By Michael D. Goodman, Ph.D., Director of Economic and Public Policy Research, University of Massachusetts Donahue Institute
The state’s economic recovery is gathering momentum although the Commonwealth has consistently grown more slowly than the US since the recovery began in mid 2003. According to the Massachusetts Benchmarks Current Economic Index, the growth in the state’s real gross state product has steadily accelerated from an annual rate of 0.3 percent in the second quarter of 2003, to 3.3 percent in the third quarter of this year. In contrast, U.S. real gross domestic product grew at a 3.9 percent annual rate in the third quarter of 2004. Employment growth has returned in recent months but to date job creation has been anemic. During the first three quarters of 2004, only about 7,000 jobs were created in Massachusetts.
According to the NEEP December report, there were 1200 more manufacturing jobs as of December 2004 in Massachusetts. While this growth was modest (.04%), in light of the decline of the job sector in recent years, this is welcome news indeed.

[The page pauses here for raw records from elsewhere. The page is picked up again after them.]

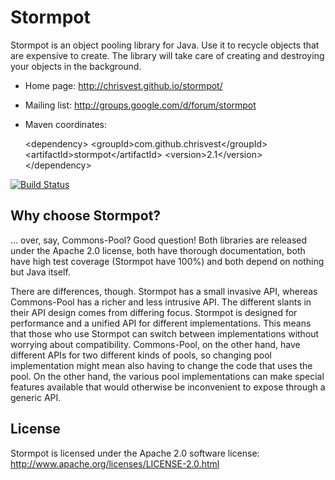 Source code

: Stormpot
========

Stormpot is an object pooling library for Java. Use it to recycle objects that
are expensive to create. The library will take care of creating and destroying
your objects in the background.

 * Home page: http://chrisvest.github.io/stormpot/
 * Mailing list: http://groups.google.com/d/forum/stormpot
 * Maven coordinates:

    &lt;dependency&gt;
      &lt;groupId&gt;com.github.chrisvest&lt;/groupId&gt;
      &lt;artifactId&gt;stormpot&lt;/artifactId&gt;
      &lt;version&gt;2.1&lt;/version&gt;
    &lt;/dependency&gt;

[![Build Status](https://travis-ci.org/chrisvest/stormpot.png)](https://travis-ci.org/chrisvest/stormpot)

Why choose Stormpot?
--------------------

... over, say, Commons-Pool? Good question! Both libraries are released under
the Apache 2.0 license, both have thorough documentation, both have high test
coverage (Stormpot have 100%) and both depend on nothing but Java itself.

There are differences, though. Stormpot has a small invasive API, whereas
Commons-Pool has a richer and less intrusive API. The different slants in their
API design comes from differing focus. Stormpot is designed for performance
and a unified API for different implementations. This means that those who use
Stormpot can switch between implementations without worrying about
compatibility. Commons-Pool, on the other hand, have different APIs for
two different kinds of pools, so changing pool implementation might mean also
having to change the code that uses the pool. On the other hand, the various
pool implementations can make special features available that would otherwise
be inconvenient to expose through a generic API.

License
-------

Stormpot is licensed under the Apache 2.0 software license:
http://www.apache.org/licenses/LICENSE-2.0.html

The New England Economic Partnership’s latest forecast for Massachusetts indicates that despite the recent robust growth in national business investment in technology, which normally disproportionately benefits the Massachusetts economy, economic growth in the Bay State will continue to proceed at a slower pace than the national expansion in 2005.
Specifically, the Fall 2004 NEEP forecast for Massachusetts projects that approximately 43,400 jobs will be created in Massachusetts in the remainder of 2004 and 2005. Significantly, over 7 out of 10 of the new jobs projected to be created during this period are expected to be in the Education and Health Services and Professional and Business Services super sectors. At the present pace, the state will not regain jobs lost in the recent recession until 2008.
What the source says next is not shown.